Cierto día, fue arrancado de su ensoñación por una animada conversación entre dos hombres que acababan de entrar en la tienda. Sus amplios mantos ricamente bordados, la desenvoltura de sus gestos y palabras indicaba que se trataba sin duda de mercaderes dueños de prósperos comercios. Pero, en aquel caso, uno de ellos se quejaba amargamente a su compañero:

—Créeme, los asuntos van muy mal. Mi última caravana, que a costa de grandes gastos yo hacía venir del Nepal, perdió seis meses enteros siguiendo el curso de un río sin encontrar nunca el vado indicado en los mapas. Mis camelleros tuvieron que cambiar de ruta y fueron atacados por los bandidos. ¡Lo perdí todo! Fui a quejarme en el departamento de los mapas del Museo, pero aquellos supuestos geógrafos, tan vanidosos como incapaces, se rieron en mis narices.

—La suerte fue más cruel todavía conmigo —dijo el otro mercader—. Todo un cargamento perdido en el mar, y siempre por culpa de los malditos geógrafos…

—No saldré de esta tienda antes de haber oído tu historia.

—Yo había puesto a un valiente capitán a la cabeza de una flotilla de dos navíos bien equipados, con el encargo de traer desde la India y Persia un valioso cargamento.

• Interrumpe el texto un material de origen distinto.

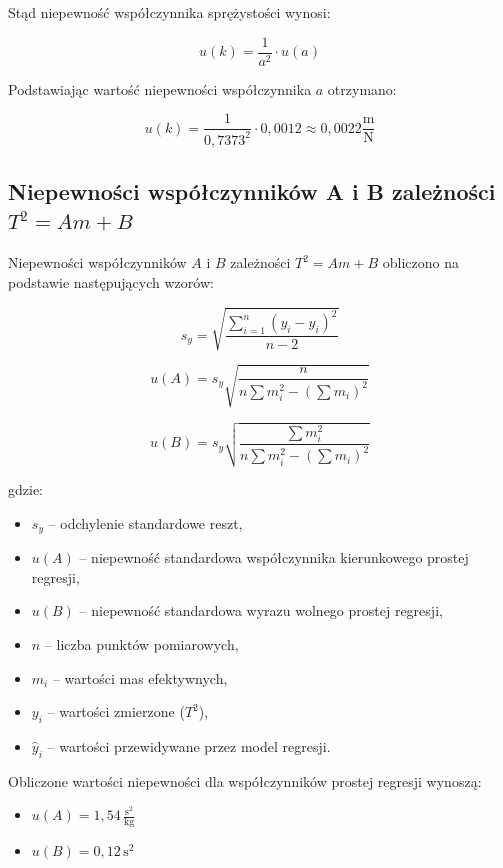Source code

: \documentclass[a4paper,12pt]{article}
\begin{document}
Stąd niepewność współczynnika sprężystości wynosi:

\begin{equation*}
    u(k) =  \frac{1}{a^2} \cdot u(a)
\end{equation*}

Podstawiając wartość niepewności współczynnika $a$ otrzymano:

\begin{equation*}
    u(k) =  \frac{1}{0,7373^2} \cdot 0,0012 \approx 0,0022 \frac{\text{m}}{\text{N}}
\end{equation*}



\subsection{Niepewności współczynników A i B zależności $T^2 = Am + B$}

Niepewności współczynników $A$ i $B$ zależności $T^2 = Am + B$ obliczono na podstawie następujących wzorów:

\[
    s_y = \sqrt{\frac{\sum_{i=1}^{n} (y_i - \hat{y}_i)^2}{n-2}}
\]

\[
    u(A) = s_y \sqrt{\frac{n}{n \sum m_i^2 - \left( \sum m_i \right)^2}}
\]

\[
    u(B) = s_y \sqrt{\frac{\sum m_i^2}{n \sum m_i^2 - \left( \sum m_i \right)^2}}
\]

gdzie:
\begin{itemize}
    \setlength{\itemsep}{0em}
    \item $s_y$ -- odchylenie standardowe reszt,
    \item $u(A)$ -- niepewność standardowa współczynnika kierunkowego prostej regresji,
    \item $u(B)$ -- niepewność standardowa wyrazu wolnego prostej regresji,
    \item $n$ -- liczba punktów pomiarowych,
    \item $m_i$ -- wartości mas efektywnych,
    \item $y_i$ -- wartości zmierzone ($T^2$),
    \item $\hat{y}_i$ -- wartości przewidywane przez model regresji.
\end{itemize}

Obliczone wartości niepewności dla współczynników prostej regresji wynoszą:

\begin{itemize}
    \setlength{\itemsep}{0em}
    \item $u(A) = 1{,}54\,\frac{\text{s}^2}{\text{kg}}$
    \item $u(B) = 0{,}12\,\text{s}^2$
\end{itemize}
\end{document}

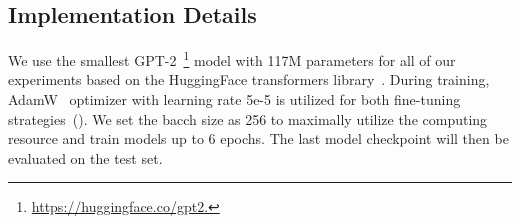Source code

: 
\subsection{Implementation Details}
We use the smallest GPT-2~\footnote{\url{https://huggingface.co/gpt2.}} model with 117M parameters for all of our experiments based on the HuggingFace transformers library~\cite{transformers}. During training, AdamW~\cite{adamw} optimizer with learning rate 5e-5 is utilized for both fine-tuning strategies~(). 
We set the bacch size as 256 to maximally utilize the computing resource and train models up to 6 epochs. The last model checkpoint will then be evaluated on the test set.

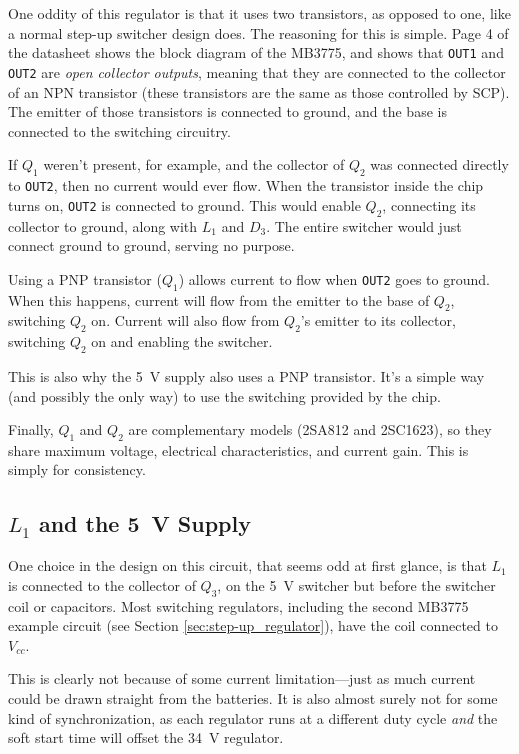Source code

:\documentclass{article}
\newcommand{\Vcc}{$V_{cc}$}
\newcommand{\chippin}{\texttt}
\newcommand{\model}{\textsf}
\begin{document}
One oddity of this regulator is that it uses two transistors, as
opposed to one, like a normal step-up switcher design does. The
reasoning for this is simple. Page 4 of the datasheet shows the block
diagram of the \model{MB3775}, and shows that \chippin{OUT1} and
\chippin{OUT2} are \textit{open collector outputs}, meaning that they
are connected to the collector of an NPN transistor (these transistors
are the same as those controlled by SCP). The emitter of those
transistors is connected to ground, and the base is connected to the
switching circuitry.

If $Q_1$ weren't present, for example, and the collector of $Q_2$ was
connected directly to \chippin{OUT2}, then no current would ever
flow. When the transistor inside the chip turns on, \chippin{OUT2} is
connected to ground. This would enable $Q_2$, connecting its collector
to ground, along with $L_1$ and $D_3$. The entire switcher would just
connect ground to ground, serving no purpose.

Using a PNP transistor ($Q_1$) allows current to flow when
\chippin{OUT2} goes to ground. When this happens, current will flow
from the emitter to the base of $Q_2$, switching $Q_2$ on. Current
will also flow from $Q_2$'s emitter to its collector, switching $Q_2$
on and enabling the switcher.

This is also why the \qty{5}{\volt} supply also uses a PNP
transistor. It's a simple way (and possibly the only way) to use the
switching provided by the chip.

Finally, $Q_1$ and $Q_2$ are complementary models (\model{2SA812} and
\model{2SC1623}), so they share maximum voltage, electrical
characteristics, and current gain. This is simply for consistency.

\subsection{$L_1$ and the \qty{5}{\volt} Supply}
\label{sec:l1_and_5v}
One choice in the design on this circuit, that seems odd at first
glance, is that $L_1$ is connected to the collector of $Q_3$, on the
\qty{5}{\volt} switcher but before the switcher coil or
capacitors. Most switching regulators, including the second
\model{MB3775} example circuit (see Section
\ref{sec:step-up_regulator}), have the coil connected to \Vcc{}.

This is clearly not because of some current limitation---just as much
current could be drawn straight from the batteries. It is also almost
surely not for some kind of synchronization, as each regulator runs at
a different duty cycle \textit{and} the soft start time will offset
the \qty{34}{\volt} regulator.
\end{document}
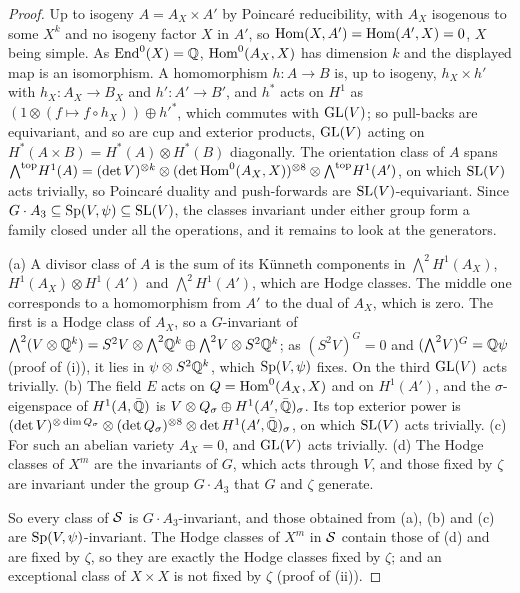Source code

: \begin{proof}
Up to isogeny $A=A_{X}\times A'$ by Poincar\'e reducibility, with $A_{X}$
isogenous to some $X^{k}$ and no isogeny factor $X$ in $A'$, so
$\Hom(X,A')=\Hom(A',X)=0$, $X$ being simple. As $\End^{0}(X)=\QQ$,
$\Hom^{0}(A_{X},X)$ has dimension $k$ and the displayed map is an isomorphism.
A homomorphism $h\colon A\to B$ is, up to isogeny, $h_{X}\times h'$ with
$h_{X}\colon A_{X}\to B_{X}$ and $h'\colon A'\to B'$, and $h^{*}$ acts on
$H^{1}$ as $(1\otimes(f\mapsto f\circ h_{X}))\oplus h'^{*}$, which commutes
with $\GL(V)$; so pull-backs are equivariant, and so are cup and exterior
products, $\GL(V)$ acting on $H^{*}(A\times B)=H^{*}(A)\otimes H^{*}(B)$
diagonally. The orientation class of $A$ spans
${\textstyle\bigwedge^{\mathrm{top}}}H^{1}(A)=(\det V)^{\otimes k}\otimes
(\det\Hom^{0}(A_{X},X))^{\otimes8}\otimes{\textstyle\bigwedge^{\mathrm{top}}}H^{1}(A')$, on
which $\SL(V)$ acts trivially, so Poincar\'e duality and push-forwards are
$\SL(V)$-equivariant. Since $G\cdot A_{3}\subseteq\Sp(V,\psi)\subseteq\SL(V)$,
the classes invariant under either group form a family closed under all the
operations, and it remains to look at the generators.

(a) A divisor class of $A$ is the sum of its K\"unneth components in
${\textstyle\bigwedge^{2}}H^{1}(A_{X})$, $H^{1}(A_{X})\otimes H^{1}(A')$ and
${\textstyle\bigwedge^{2}}H^{1}(A')$, which are Hodge classes. The middle one corresponds to a
homomorphism from $A'$ to the dual of $A_{X}$, which is zero. The first is a
Hodge class of $A_{X}$, so a $G$-invariant of ${\textstyle\bigwedge^{2}}(V\otimes\QQ^{k})=
S^{2}V\otimes{\textstyle\bigwedge^{2}}\QQ^{k}\oplus{\textstyle\bigwedge^{2}}V\otimes S^{2}\QQ^{k}$; as
$(S^{2}V)^{G}=0$ and $({\textstyle\bigwedge^{2}}V)^{G}=\QQ\psi$ (proof of
(i)), it lies in
$\psi\otimes S^{2}\QQ^{k}$, which $\Sp(V,\psi)$ fixes. On the third $\GL(V)$
acts trivially. (b) The field $E$ acts on $Q=\Hom^{0}(A_{X},X)$ and on
$H^{1}(A')$, and the $\sigma$-eigenspace of $H^{1}(A,\bar{\QQ})$ is
$V\otimes Q_{\sigma}\oplus H^{1}(A',\bar{\QQ})_{\sigma}$. Its top exterior
power is $(\det V)^{\otimes\dim Q_{\sigma}}\otimes(\det Q_{\sigma})^{\otimes8}
\otimes\det H^{1}(A',\bar{\QQ})_{\sigma}$, on which $\SL(V)$ acts trivially.
(c) For such an abelian variety
$A_{X}=0$, and $\GL(V)$ acts trivially. (d) The Hodge classes of $X^{m}$ are
the invariants of $G$, which acts through $V$, and those fixed by $\zeta$ are
invariant under the group $G\cdot A_{3}$ that $G$ and $\zeta$ generate.

So every class of $\cS$ is $G\cdot A_{3}$-invariant, and those obtained from
(a), (b) and (c) are $\Sp(V,\psi)$-invariant. The Hodge classes of $X^{m}$ in
$\cS$ contain those of (d) and are fixed by $\zeta$, so they are exactly the
Hodge classes fixed by $\zeta$; and an exceptional class of $X\times X$ is not
fixed by $\zeta$ (proof of (ii)).
\end{proof}

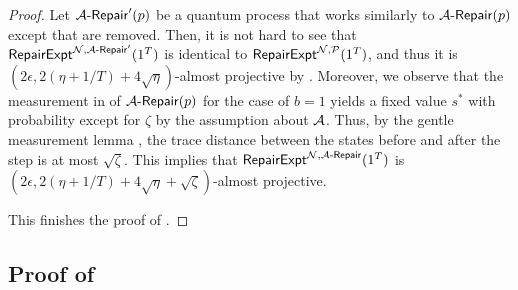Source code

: \begin{proof}
Let $\mathcal{A}\text{-}\mathsf{Repair}'(p)$ be a quantum process that works similarly to $\mathcal{A}\text{-}\mathsf{Repair}(p)$ except that  are removed. 
Then, it is not hard to see that $\mathsf{RepairExpt}^{\mathcal{N},\mathcal{A}\text{-}\mathsf{Repair}'}(1^T)$ is identical to 
$\mathsf{RepairExpt}^{\mathcal{N},\mathcal{P}}(1^T)$, and thus it is $(2\epsilon,2(\eta+1/T)+4\sqrt{\eta})$-almost projective by . 
Moreover, we observe that the measurement in  of $\mathcal{A}\text{-}\mathsf{Repair}(p)$ for the case of $b=1$ yields a fixed value $s^*$ with probability except for $\zeta$ by the assumption about $\mathcal{A}$. Thus, by the gentle measurement lemma \cite[Lemma 2.2]{DBLP:journals/toc/Aaronson05}, the trace distance between the states before and after the step is at most $\sqrt{\zeta}$.    
This implies that $\mathsf{RepairExpt}^{\mathcal{N},\mathcal{A}\text{-}\mathsf{Repair}}(1^T)$  is $(2\epsilon,2(\eta+1/T)+4\sqrt{\eta}+\sqrt{\zeta})$-almost projective.

This finishes the proof of .
\end{proof}

\subsection{Proof of }

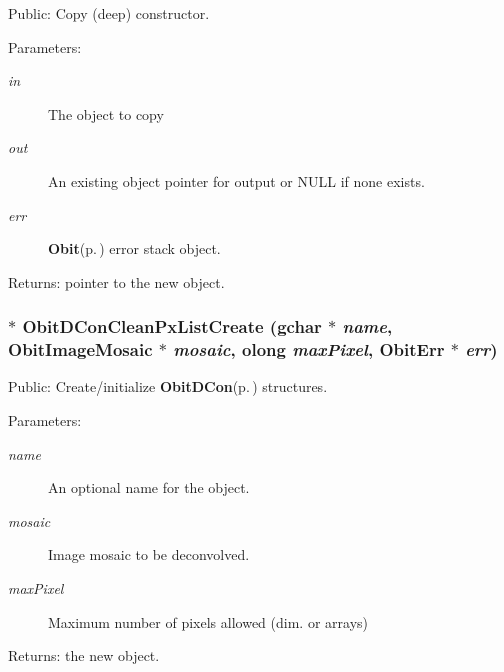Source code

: Public: Copy (deep) constructor. 

\begin{Desc}
\item[Parameters:]
\begin{description}
\item[{\em in}]The object to copy \item[{\em out}]An existing object pointer for output or NULL if none exists. \item[{\em err}]{\bf Obit}{\rm (p.\,\pageref{structObit})} error stack object. \end{description}
\end{Desc}
\begin{Desc}
\item[Returns:]pointer to the new object. \end{Desc}
\subsubsection{$\ast$ Obit\-DCon\-Clean\-Px\-List\-Create (gchar $\ast$ {\em name}, {\bf Obit\-Image\-Mosaic} $\ast$ {\em mosaic}, {\bf olong} {\em max\-Pixel}, {\bf Obit\-Err} $\ast$ {\em err})}\label{ObitDConCleanPxList_8c_a14}


Public: Create/initialize {\bf Obit\-DCon}{\rm (p.\,\pageref{structObitDCon})} structures. 

\begin{Desc}
\item[Parameters:]
\begin{description}
\item[{\em name}]An optional name for the object. \item[{\em mosaic}]Image mosaic to be deconvolved. \item[{\em max\-Pixel}]Maximum number of pixels allowed (dim. or arrays) \end{description}
\end{Desc}
\begin{Desc}
\item[Returns:]the new object. \end{Desc}
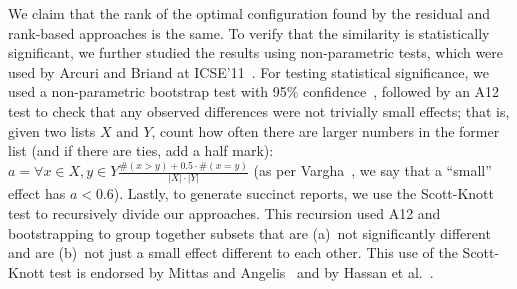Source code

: We claim that the rank of the optimal configuration found by the residual and rank-based approaches is the same. To verify that the similarity is statistically significant, we further studied the results using non-parametric tests, which were used by Arcuri and Briand at ICSE'11~\cite{mittas13}. For testing statistical significance,
we used a non-parametric bootstrap test with 95\% confidence~\cite{efron93}, followed by
an A12 test to check that any observed differences were not trivially small effects;
that is, given two lists $X$ and $Y$, count how often there are larger
numbers in the former list (and if there are ties, add a half mark):
$a=\forall x\in X, y\in Y\frac{\#(x>y) + 0.5\cdot\#(x=y)}{|X|\cdot|Y|}$
(as per Vargha~\cite{Vargha00}, we say that a ``small'' effect has $a <0.6$). 
Lastly, to generate succinct reports, we use the Scott-Knott test to recursively
divide our approaches. This recursion used A12 and bootstrapping  
to group together subsets that are (a)~not significantly different and are (b)~not
just a small effect different to each other. This use of the Scott-Knott test is endorsed
by Mittas and Angelis~\cite{mittas13}
and by Hassan et al.~\cite{7194626}.





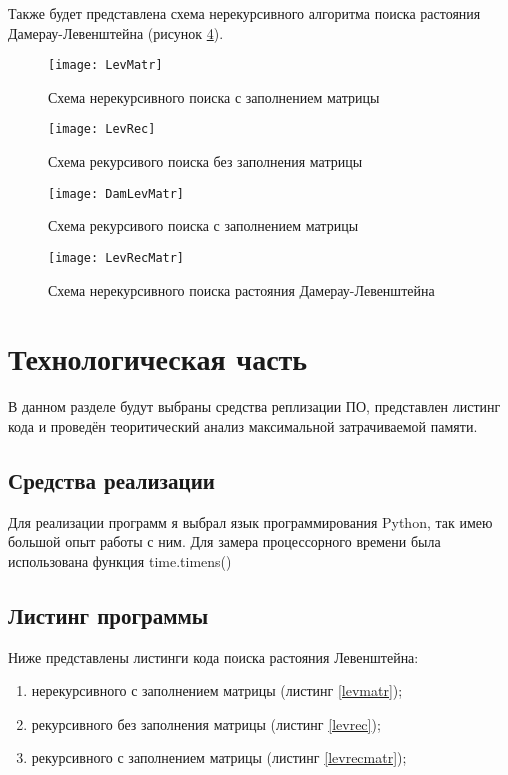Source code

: \documentclass[utf8x, 12pt]{G7-32}
\begin{document}
        Также будет представлена схема нерекурсивного алгоритма поиска растояния Дамерау-Левенштейна (рисунок \ref{schema:matr:Dameray-Levenstein}).

    \begin{figure}[h!]
        \centering
        \texttt{[image: LevMatr]}
        \caption{Схема нерекурсивного поиска с заполнением матрицы}
        \label{schema:matr:Levenstein}
    \end{figure}

    \begin{figure}[h!]
        \centering
        \texttt{[image: LevRec]}
        \caption{Схема рекурсивого поиска без заполнения матрицы}
        \label{schema:rec:Levenstein}
    \end{figure}

    \begin{figure}[h!]
        \centering
        \texttt{[image: DamLevMatr]}
        \caption{Схема рекурсивого поиска с заполнением матрицы}
        \label{schema:rec-matr:Levenstein}
    \end{figure}

    \begin{figure}[h!]
        \centering
        \texttt{[image: LevRecMatr]}
        \caption{Схема нерекурсивного поиска растояния Дамерау-Левенштейна}
        \label{schema:matr:Dameray-Levenstein}
    \end{figure}

\chapter{Технологическая часть}
В данном разделе будут выбраны средства реплизации ПО, представлен листинг кода
и проведён теоритический анализ максимальной затрачиваемой памяти.
\section{Средства реализации}
Для реализации программ я выбрал язык программирования Python, так имею большой опыт работы с ним.
Для замера процессорного времени была использована функция time.timens() \cite{link_time} 

    \section{Листинг программы}
        Ниже представлены листинги кода поиска растояния Левенштейна: \begin{enumerate}
            \item нерекурсивного с заполнением матрицы (листинг \ref{levmatr});
            \item рекурсивного без заполнения матрицы (листинг \ref{levrec});
            \item рекурсивного с заполнением матрицы (листинг \ref{levrecmatr});
        \end{enumerate}
        
\end{document}
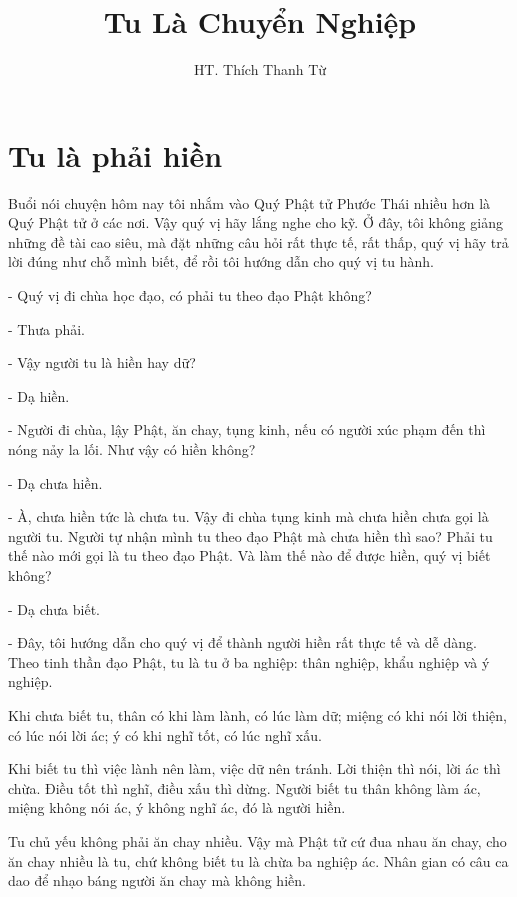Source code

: \documentclass[
  12pt,
  oneside]{book}
\title{Tu Là Chuyển Nghiệp}
\author{HT. Thích Thanh Từ}
\date{}
\begin{document}
\maketitle

{
\setcounter{tocdepth}{1}
\tableofcontents
}
\hypertarget{tu-la-phai-hien}{%
\chapter*{Tu là phải hiền}\label{tu-la-phai-hien}}

Buổi nói chuyện hôm nay tôi nhắm vào Quý Phật tử Phước Thái nhiều hơn là Quý Phật tử ở các nơi. Vậy quý vị hãy lắng nghe cho kỹ. Ở đây, tôi không giảng những đề tài cao siêu, mà đặt những câu hỏi rất thực tế, rất thấp, quý vị hãy trả lời đúng như chỗ mình biết, để rồi tôi hướng dẫn cho quý vị tu hành.

- Quý vị đi chùa học đạo, có phải tu theo đạo Phật không?

- Thưa phải.

- Vậy người tu là hiền hay dữ?

- Dạ hiền.

- Người đi chùa, lậy Phật, ăn chay, tụng kinh, nếu có người xúc phạm đến thì nóng nảy la lối. Như vậy có hiền không?

- Dạ chưa hiền.

- À, chưa hiền tức là chưa tu. Vậy đi chùa tụng kinh mà chưa hiền chưa gọi là người tu. Người tự nhận mình tu theo đạo Phật mà chưa hiền thì sao? Phải tu thế nào mới gọi là tu theo đạo Phật. Và làm thế nào để được hiền, quý vị biết không?

- Dạ chưa biết.

- Đây, tôi hướng dẫn cho quý vị để thành người hiền rất thực tế và dễ dàng. Theo tinh thần đạo Phật, tu là tu ở ba nghiệp: thân nghiệp, khẩu nghiệp và ý nghiệp.

Khi chưa biết tu, thân có khi làm lành, có lúc làm dữ; miệng có khi nói lời thiện, có lúc nói lời ác; ý có khi nghĩ tốt, có lúc nghĩ xấu.

Khi biết tu thì việc lành nên làm, việc dữ nên tránh. Lời thiện thì nói, lời ác thì chừa. Điều tốt thì nghĩ, điều xấu thì dừng. Người biết tu thân không làm ác, miệng không nói ác, ý không nghĩ ác, đó là người hiền.

Tu chủ yếu không phải ăn chay nhiều. Vậy mà Phật tử cứ đua nhau ăn chay, cho ăn chay nhiều là tu, chứ không biết tu là chừa ba nghiệp ác. Nhân gian có câu ca dao để nhạo báng người ăn chay mà không hiền.
\end{document}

Todo iba bien cuando, al cuadragésimo día, se desató una terrible tempestad y los barcos perdieron el rumbo. Cuando los vientos racheados dejaron por fin de soplar, las naves habían sido arrastradas lejos de las costas, el océano se extendía infinito a su alrededor. El capitán ordenó al vigía que trepara a lo alto del mástil para otear el horizonte. El hombre subió, permaneció en lo alto largo rato, examinando los cuatro puntos cardinales del océano, y cuando volvió a bajar afirmó haber divisado una montaña negra que brillaba al sol. El capitán comprendió que estaban perdidos. «Esa montaña, me aseguró luego, no figura en ningún mapa, pero es conocida y temida por todos los marinos porque está por completo hecha de rocas metálicas llamadas piedras de imán. Las sustancias que la componen tienen el poder de atraer los navíos hasta el pie de la montaña». Y eso fue lo que ocurrió. En un instante, todas las piezas de sujeción de los navíos se soltaron como por arte de magia. Los clavos y objetos de hierro comenzaron a volar como flechas hacia las paredes de la montaña, contra las que se pegaron violentamente. Las embarcaciones se desintegraron, mi cargamento zozobró, todos los marinos cayeron al agua y la mayoría se ahogó. Con penas y trabajos mi capitán pudo salvarse en una chalupa y llegó ayer, en un lamentable estado, para contarme la triste historia.